**Exercise:** Search the data for the word "larger" and copy each line that has it.

[[ Data excerpts, beginning ]]

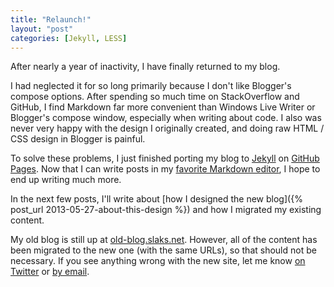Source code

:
 ```yaml
---
title: "Relaunch!"
layout: "post"
categories: [Jekyll, LESS]
---
```


After nearly a year of inactivity, I have finally returned to my blog.

I had neglected it for so long primarily because I don't like Blogger's compose options.  After spending so much time on StackOverflow and GitHub, I find Markdown far more convenient than Windows Live Writer or Blogger's compose window, especially when writing about code.  I also was never very happy with the design I originally created, and doing raw HTML / CSS design in Blogger is painful.

To solve these problems, I just finished porting my blog to [Jekyll](http://jekyllrb.com) on [GitHub Pages](http://pages.github.com/).  Now that I can write posts in my [favorite Markdown editor](http://vswebessentials.com/), I hope to end up writing much more.

In the next few posts, I'll write about [how I designed the new blog]({% post_url 2013-05-27-about-this-design %}) and how I migrated my existing content.


My old blog is still up at [old-blog.slaks.net](http://old-blog.slaks.net).  However, all of the content has been migrated to the new one (with the same URLs), so that should not be necessary.  If you see anything wrong with the new site, let me know [on Twitter](https://twitter.com/Schabse) or [by email](mailto:Blog@SLaks.net?subject=Blog+Migration+Problem).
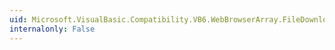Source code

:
 ```yaml
---
uid: Microsoft.VisualBasic.Compatibility.VB6.WebBrowserArray.FileDownload
internalonly: False
---
```


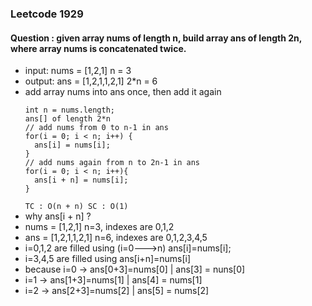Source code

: ### Leetcode 1929
#### Question : given array nums of length n, build array ans of length 2n, where array nums is concatenated twice.
- input: nums = [1,2,1] n = 3
- output: ans = [1,2,1,1,2,1] 2*n = 6
- add array nums into ans once, then add it again
  ```
  int n = nums.length;
  ans[] of length 2*n
  // add nums from 0 to n-1 in ans
  for(i = 0; i < n; i++) {
    ans[i] = nums[i];
  }
  // add nums again from n to 2n-1 in ans
  for(i = 0; i < n; i++){
    ans[i + n] = nums[i];
  }
  ```
  `TC : O(n + n) SC : O(1)`
- why ans[i + n] ?
- nums = [1,2,1] n=3, indexes are 0,1,2
- ans = [1,2,1,1,2,1] n=6, indexes are 0,1,2,3,4,5
- i=0,1,2 are filled using (i=0--->n) ans[i]=nums[i];
- i=3,4,5 are filled using ans[i+n]=nums[i]
- because i=0 -> ans[0+3]=nums[0] | ans[3] = nuns[0]
- i=1 -> ans[1+3]=nums[1] | ans[4] = nums[1]
- i=2 -> ans[2+3]=nums[2] | ans[5] = nums[2]
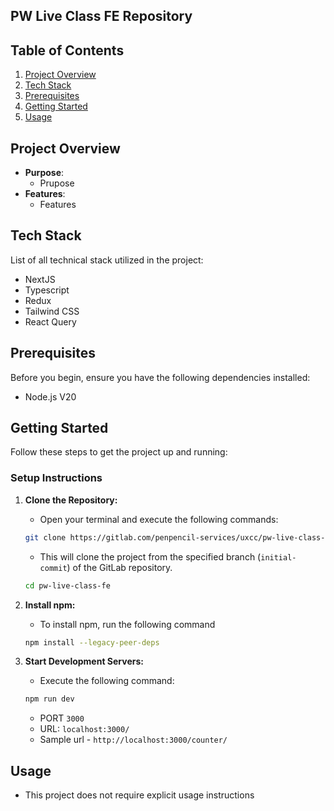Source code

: ## PW Live Class FE Repository
## Table of Contents
1. [Project Overview](#project-overview)
2. [Tech Stack](#tech-stack)
3. [Prerequisites](#prerequisites)
4. [Getting Started](#getting-started)
5. [Usage](#usage)

## Project Overview <a name="project-overview"></a>
- **Purpose**:
    - Prupose
- **Features**:
    - Features

## Tech Stack <a name="tech-stack"></a>
List of all technical stack utilized in the project:
- NextJS
- Typescript
- Redux
- Tailwind CSS
- React Query

## Prerequisites <a name="prerequisites"></a>
Before you begin, ensure you have the following dependencies installed:
- Node.js V20

## Getting Started <a name="getting-started"></a>
Follow these steps to get the project up and running:

### Setup Instructions <a name="setup-instruction"></a>
1. **Clone the Repository:**
    - Open your terminal and execute the following commands:
    ```bash
    git clone https://gitlab.com/penpencil-services/uxcc/pw-live-class-fe.git
    ```
 
    - This will clone the project from the specified branch (`initial-commit`) of the GitLab repository. 

    ```bash
    cd pw-live-class-fe
    ```
2. **Install npm:**
    - To install npm, run the following command
    ```bash
    npm install --legacy-peer-deps
    ```
3. **Start Development Servers:**
    - Execute the following command:
    ```bash
    npm run dev 
    ```
    - PORT `3000`
    - URL: `localhost:3000/`
    - Sample url - `http://localhost:3000/counter/`

## Usage <a name="usage"></a>
- This project does not require explicit usage instructions
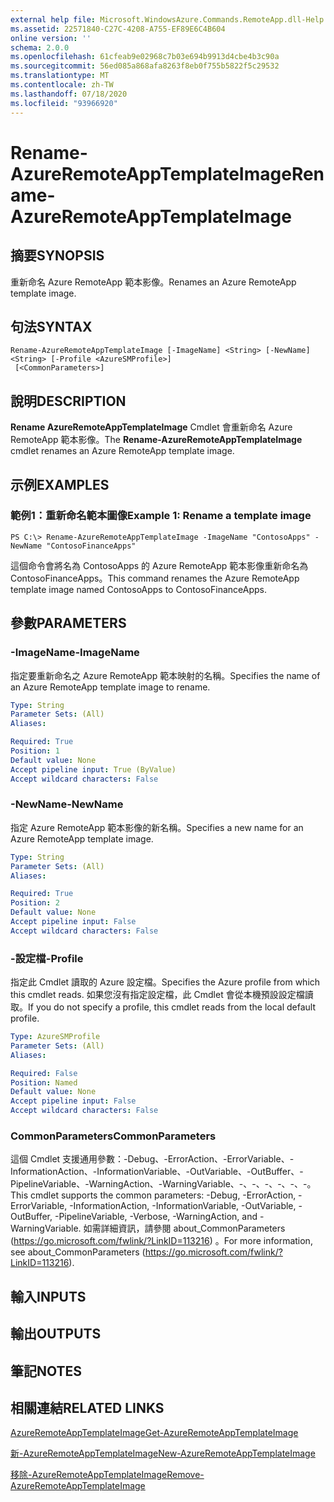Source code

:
 ```yaml
---
external help file: Microsoft.WindowsAzure.Commands.RemoteApp.dll-Help.xml
ms.assetid: 22571840-C27C-4208-A755-EF89E6C4B604
online version: ''
schema: 2.0.0
ms.openlocfilehash: 61cfeab9e02968c7b03e694b9913d4cbe4b3c90a
ms.sourcegitcommit: 56ed085a868afa8263f8eb0f755b5822f5c29532
ms.translationtype: MT
ms.contentlocale: zh-TW
ms.lasthandoff: 07/18/2020
ms.locfileid: "93966920"
---
```

# <span data-ttu-id="362c5-101">Rename-AzureRemoteAppTemplateImage</span><span class="sxs-lookup"><span data-stu-id="362c5-101">Rename-AzureRemoteAppTemplateImage</span></span>

## <span data-ttu-id="362c5-102">摘要</span><span class="sxs-lookup"><span data-stu-id="362c5-102">SYNOPSIS</span></span>
<span data-ttu-id="362c5-103">重新命名 Azure RemoteApp 範本影像。</span><span class="sxs-lookup"><span data-stu-id="362c5-103">Renames an Azure RemoteApp template image.</span></span>

## <span data-ttu-id="362c5-104">句法</span><span class="sxs-lookup"><span data-stu-id="362c5-104">SYNTAX</span></span>

```
Rename-AzureRemoteAppTemplateImage [-ImageName] <String> [-NewName] <String> [-Profile <AzureSMProfile>]
 [<CommonParameters>]
```

## <span data-ttu-id="362c5-105">說明</span><span class="sxs-lookup"><span data-stu-id="362c5-105">DESCRIPTION</span></span>
<span data-ttu-id="362c5-106">**Rename AzureRemoteAppTemplateImage** Cmdlet 會重新命名 Azure RemoteApp 範本影像。</span><span class="sxs-lookup"><span data-stu-id="362c5-106">The **Rename-AzureRemoteAppTemplateImage** cmdlet renames an Azure RemoteApp template image.</span></span>

## <span data-ttu-id="362c5-107">示例</span><span class="sxs-lookup"><span data-stu-id="362c5-107">EXAMPLES</span></span>

### <span data-ttu-id="362c5-108">範例1：重新命名範本圖像</span><span class="sxs-lookup"><span data-stu-id="362c5-108">Example 1: Rename a template image</span></span>
```
PS C:\> Rename-AzureRemoteAppTemplateImage -ImageName "ContosoApps" -NewName "ContosoFinanceApps"
```

<span data-ttu-id="362c5-109">這個命令會將名為 ContosoApps 的 Azure RemoteApp 範本影像重新命名為 ContosoFinanceApps。</span><span class="sxs-lookup"><span data-stu-id="362c5-109">This command renames the Azure RemoteApp template image named ContosoApps to ContosoFinanceApps.</span></span>

## <span data-ttu-id="362c5-110">參數</span><span class="sxs-lookup"><span data-stu-id="362c5-110">PARAMETERS</span></span>

### <span data-ttu-id="362c5-111">-ImageName</span><span class="sxs-lookup"><span data-stu-id="362c5-111">-ImageName</span></span>
<span data-ttu-id="362c5-112">指定要重新命名之 Azure RemoteApp 範本映射的名稱。</span><span class="sxs-lookup"><span data-stu-id="362c5-112">Specifies the name of an Azure RemoteApp template image to rename.</span></span>

```yaml
Type: String
Parameter Sets: (All)
Aliases: 

Required: True
Position: 1
Default value: None
Accept pipeline input: True (ByValue)
Accept wildcard characters: False
```

### <span data-ttu-id="362c5-113">-NewName</span><span class="sxs-lookup"><span data-stu-id="362c5-113">-NewName</span></span>
<span data-ttu-id="362c5-114">指定 Azure RemoteApp 範本影像的新名稱。</span><span class="sxs-lookup"><span data-stu-id="362c5-114">Specifies a new name for an Azure RemoteApp template image.</span></span>

```yaml
Type: String
Parameter Sets: (All)
Aliases: 

Required: True
Position: 2
Default value: None
Accept pipeline input: False
Accept wildcard characters: False
```

### <span data-ttu-id="362c5-115">-設定檔</span><span class="sxs-lookup"><span data-stu-id="362c5-115">-Profile</span></span>
<span data-ttu-id="362c5-116">指定此 Cmdlet 讀取的 Azure 設定檔。</span><span class="sxs-lookup"><span data-stu-id="362c5-116">Specifies the Azure profile from which this cmdlet reads.</span></span>
<span data-ttu-id="362c5-117">如果您沒有指定設定檔，此 Cmdlet 會從本機預設設定檔讀取。</span><span class="sxs-lookup"><span data-stu-id="362c5-117">If you do not specify a profile, this cmdlet reads from the local default profile.</span></span>

```yaml
Type: AzureSMProfile
Parameter Sets: (All)
Aliases: 

Required: False
Position: Named
Default value: None
Accept pipeline input: False
Accept wildcard characters: False
```

### <span data-ttu-id="362c5-118">CommonParameters</span><span class="sxs-lookup"><span data-stu-id="362c5-118">CommonParameters</span></span>
<span data-ttu-id="362c5-119">這個 Cmdlet 支援通用參數：-Debug、-ErrorAction、-ErrorVariable、-InformationAction、-InformationVariable、-OutVariable、-OutBuffer、-PipelineVariable、-WarningAction、-WarningVariable、-、-、-、-、-、-。</span><span class="sxs-lookup"><span data-stu-id="362c5-119">This cmdlet supports the common parameters: -Debug, -ErrorAction, -ErrorVariable, -InformationAction, -InformationVariable, -OutVariable, -OutBuffer, -PipelineVariable, -Verbose, -WarningAction, and -WarningVariable.</span></span> <span data-ttu-id="362c5-120">如需詳細資訊，請參閱 about_CommonParameters (https://go.microsoft.com/fwlink/?LinkID=113216) 。</span><span class="sxs-lookup"><span data-stu-id="362c5-120">For more information, see about_CommonParameters (https://go.microsoft.com/fwlink/?LinkID=113216).</span></span>

## <span data-ttu-id="362c5-121">輸入</span><span class="sxs-lookup"><span data-stu-id="362c5-121">INPUTS</span></span>

## <span data-ttu-id="362c5-122">輸出</span><span class="sxs-lookup"><span data-stu-id="362c5-122">OUTPUTS</span></span>

## <span data-ttu-id="362c5-123">筆記</span><span class="sxs-lookup"><span data-stu-id="362c5-123">NOTES</span></span>

## <span data-ttu-id="362c5-124">相關連結</span><span class="sxs-lookup"><span data-stu-id="362c5-124">RELATED LINKS</span></span>

[<span data-ttu-id="362c5-125">AzureRemoteAppTemplateImage</span><span class="sxs-lookup"><span data-stu-id="362c5-125">Get-AzureRemoteAppTemplateImage</span></span>](./Get-AzureRemoteAppTemplateImage.md)

[<span data-ttu-id="362c5-126">新-AzureRemoteAppTemplateImage</span><span class="sxs-lookup"><span data-stu-id="362c5-126">New-AzureRemoteAppTemplateImage</span></span>](./New-AzureRemoteAppTemplateImage.md)

[<span data-ttu-id="362c5-127">移除-AzureRemoteAppTemplateImage</span><span class="sxs-lookup"><span data-stu-id="362c5-127">Remove-AzureRemoteAppTemplateImage</span></span>](./Remove-AzureRemoteAppTemplateImage.md)


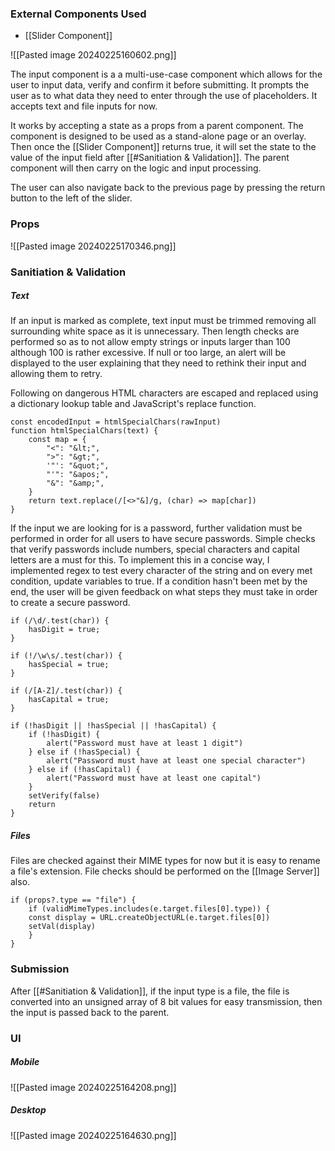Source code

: 
### External Components Used

- [[Slider Component]]


![[Pasted image 20240225160602.png]]


The input component is a a multi-use-case component which allows for the user to input data, verify and confirm it before submitting. It prompts the user as to what data they need to enter through the use of placeholders. It accepts text and file inputs for now.

It works by accepting a state as a props from a parent component. The component is designed to be used as a stand-alone page or an overlay. Then once the [[Slider Component]] returns true, it will set the state to the value of the input field after [[#Sanitiation & Validation]]. The parent component will then carry on the logic and input processing.

The user can also navigate back to the previous page by pressing the return button to the left of the slider.


### Props

![[Pasted image 20240225170346.png]]


### Sanitiation & Validation

##### Text

If an input is marked as complete, text input must be trimmed removing all surrounding white space as it is unnecessary. Then length checks are performed so as to not allow empty strings or inputs larger than 100 although 100 is rather excessive. If null or too large, an alert will be displayed to the user explaining that they need to rethink their input and allowing them to retry. 

Following on dangerous HTML characters are escaped and replaced using a dictionary lookup table and JavaScript's replace function.

```
const encodedInput = htmlSpecialChars(rawInput)
function htmlSpecialChars(text) {
	const map = {
		"<": "&lt;",
		">": "&gt;",
		'"': "&quot;",
		"'": "&apos;",
		"&": "&amp;",
	}
	return text.replace(/[<>"&]/g, (char) => map[char])
}
```

If the input we are looking for is a password, further validation must be performed in order for all users to have secure passwords. Simple checks that verify passwords include numbers, special characters and capital letters are a must for this. To implement this in a concise way, I implemented regex to test every character of the string and on every met condition, update variables to true. If a condition hasn't been met by the end, the user will be given feedback on what steps they must take in order to create a secure password.

```
if (/\d/.test(char)) {
	hasDigit = true;
}

if (!/\w\s/.test(char)) {
	hasSpecial = true;
}

if (/[A-Z]/.test(char)) {
	hasCapital = true;
}
```

```
if (!hasDigit || !hasSpecial || !hasCapital) {
	if (!hasDigit) {
		alert("Password must have at least 1 digit")
	} else if (!hasSpecial) {
		alert("Password must have at least one special character")
	} else if (!hasCapital) {
		alert("Password must have at least one capital")
	}
	setVerify(false)
	return
}
```

##### Files

Files are checked against their MIME types for now but it is easy to rename a file's extension. File checks should be performed on the [[Image Server]] also.

```
if (props?.type == "file") {
	if (validMimeTypes.includes(e.target.files[0].type)) {
	const display = URL.createObjectURL(e.target.files[0])
	setVal(display)
	}
}
```


### Submission

After [[#Sanitiation & Validation]], if the input type is a file, the file is converted into an unsigned array of 8 bit values for easy transmission, then the input is passed back to the parent.


### UI

##### Mobile

![[Pasted image 20240225164208.png]]

##### Desktop

![[Pasted image 20240225164630.png]]
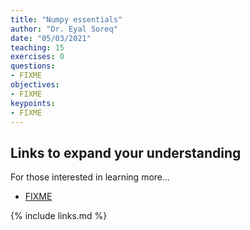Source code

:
 ```yaml
---
title: "Numpy essentials"
author: "Dr. Eyal Soreq" 
date: "05/03/2021"
teaching: 15
exercises: 0
questions:
- FIXME
objectives:
- FIXME
keypoints:
- FIXME
---
```



## Links to expand your understanding 

For those interested in learning more...

- [FIXME](https://learn.datacamp.com/courses/conda-essentials)

{% include links.md %}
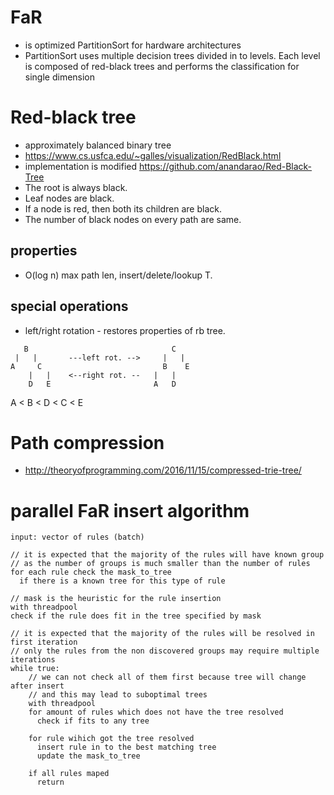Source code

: # FaR
* is optimized PartitionSort for hardware architectures
* PartitionSort uses multiple decision trees divided in to levels.
  Each level is composed of red-black trees and performs the classification for single dimension


# Red-black tree
* approximately balanced binary tree
* https://www.cs.usfca.edu/~galles/visualization/RedBlack.html
* implementation is modified https://github.com/anandarao/Red-Black-Tree 
* The root is always black.
* Leaf nodes are black.
* If a node is red, then both its children are black.
* The number of black nodes on every path are same.


## properties
* O(log n) max path len, insert/delete/lookup T.


## special operations
* left/right rotation - restores properties of rb tree.
```
   B                                C
 |   |       ---left rot. -->     |   |
A     C                           B    E
    |   |    <--right rot. --   |   |
    D   E                       A   D
```
A < B < D < C < E


# Path compression
* http://theoryofprogramming.com/2016/11/15/compressed-trie-tree/


# parallel FaR insert algorithm
```
input: vector of rules (batch)

// it is expected that the majority of the rules will have known group
// as the number of groups is much smaller than the number of rules
for each rule check the mask_to_tree
  if there is a known tree for this type of rule

// mask is the heuristic for the rule insertion
with threadpool
check if the rule does fit in the tree specified by mask

// it is expected that the majority of the rules will be resolved in first iteration
// only the rules from the non discovered groups may require multiple iterations
while true:
    // we can not check all of them first because tree will change after insert
    // and this may lead to suboptimal trees
	with threadpool
	for amount of rules which does not have the tree resolved
	  check if fits to any tree 
	
	for rule wihich got the tree resolved
	  insert rule in to the best matching tree
	  update the mask_to_tree
	 
	if all rules maped
	  return
```
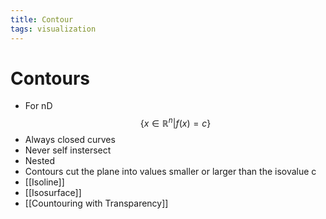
 ```yaml
---
title: Contour
tags: visualization
---
```


# Contours
- For nD $$\{x \in \mathbb{R}^{n}|f(x)=c\}$$
- Always closed curves
- Never self instersect
- Nested
- Contours cut the plane into values smaller or larger than the isovalue c
- [[Isoline]]
- [[Isosurface]]
- [[Countouring with Transparency]]












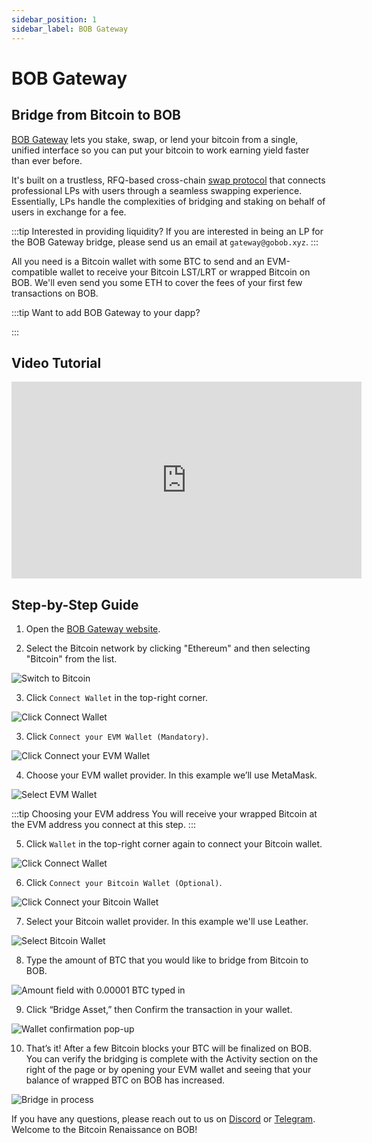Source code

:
 ```yaml
---
sidebar_position: 1
sidebar_label: BOB Gateway
---
```


# BOB Gateway

## Bridge from Bitcoin to BOB

[BOB Gateway](https://app.gobob.xyz) lets you stake, swap, or lend your bitcoin from a single, unified interface so you can put your bitcoin to work earning yield faster than ever before.

It's built on a trustless, RFQ-based cross-chain [swap protocol](../../../build/examples/btc-swap/) that connects professional LPs with users through a seamless swapping experience. Essentially, LPs handle the complexities of bridging and staking on behalf of users in exchange for a fee.

:::tip Interested in providing liquidity?
If you are interested in being an LP for the BOB Gateway bridge, please send us an email at `gateway@gobob.xyz`.
:::

All you need is a Bitcoin wallet with some BTC to send and an EVM-compatible wallet to receive your Bitcoin LST/LRT or wrapped Bitcoin on BOB. We'll even send you some ETH to cover the fees of your first few transactions on BOB.

:::tip Want to add BOB Gateway to your dapp?

<!--TODO: Fix doc link-->
<!--Check out our guide to see how you can [integrate BOB Gateway into your dapp](../../../build/bob-sdk/gateway.md).-->

:::

## Video Tutorial

<iframe width="560" height="315" src="https://www.youtube.com/embed/xExdId-s4xA?playlist=xExdId-s4xA" frameborder="0" allow="accelerometer; autoplay; clipboard-write; encrypted-media; gyroscope; picture-in-picture" allowfullscreen></iframe>

## Step-by-Step Guide

1. Open the [BOB Gateway website](https://bob-fusion-git-feat-external-bridges-interlay.vercel.app/bridge?type=deposit).

2. Select the Bitcoin network by clicking "Ethereum" and then selecting "Bitcoin" from the list.

![Switch to Bitcoin](./bitcoin-bridge-01.png)

3. Click `Connect Wallet` in the top-right corner.

![Click Connect Wallet](./bitcoin-bridge-02.png)

3. Click `Connect your EVM Wallet (Mandatory)`.

![Click Connect your EVM Wallet](./bitcoin-bridge-03.png)

4. Choose your EVM wallet provider. In this example we’ll use MetaMask.

![Select EVM Wallet](./bitcoin-bridge-04.png)

:::tip Choosing your EVM address
You will receive your wrapped Bitcoin at the EVM address you connect at this step.
:::

5. Click `Wallet` in the top-right corner again to connect your Bitcoin wallet.

![Click Connect Wallet](./bitcoin-bridge-05.png)

6. Click `Connect your Bitcoin Wallet (Optional)`.

![Click Connect your Bitcoin Wallet](./bitcoin-bridge-06.png)

7. Select your Bitcoin wallet provider. In this example we'll use Leather.

![Select Bitcoin Wallet](./bitcoin-bridge-07.png)

8. Type the amount of BTC that you would like to bridge from Bitcoin to BOB.

![Amount field with 0.00001 BTC typed in](./bitcoin-bridge-08.png)

9. Click “Bridge Asset,” then Confirm the transaction in your wallet.

![Wallet confirmation pop-up](./bitcoin-bridge-09.png)

10. That’s it! After a few Bitcoin blocks your BTC will be finalized on BOB. You can verify the bridging is complete with the Activity section on the right of the page or by opening your EVM wallet and seeing that your balance of wrapped BTC on BOB has increased.

![Bridge in process](./bitcoin-bridge-10.png)

If you have any questions, please reach out to us on [Discord](https://discord.gg/gobob) or [Telegram](https://t.me/+CyIcLW2nfaFlNDc1). Welcome to the Bitcoin Renaissance on BOB!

[[ Data excerpts, end ]]

**Exercise result:**
If an input is marked as complete, text input must be trimmed removing all surrounding white space as it is unnecessary. Then length checks are performed so as to not allow empty strings or inputs larger than 100 although 100 is rather excessive. If null or too large, an alert will be displayed to the user explaining that they need to rethink their input and allowing them to retry. 
- Contours cut the plane into values smaller or larger than the isovalue c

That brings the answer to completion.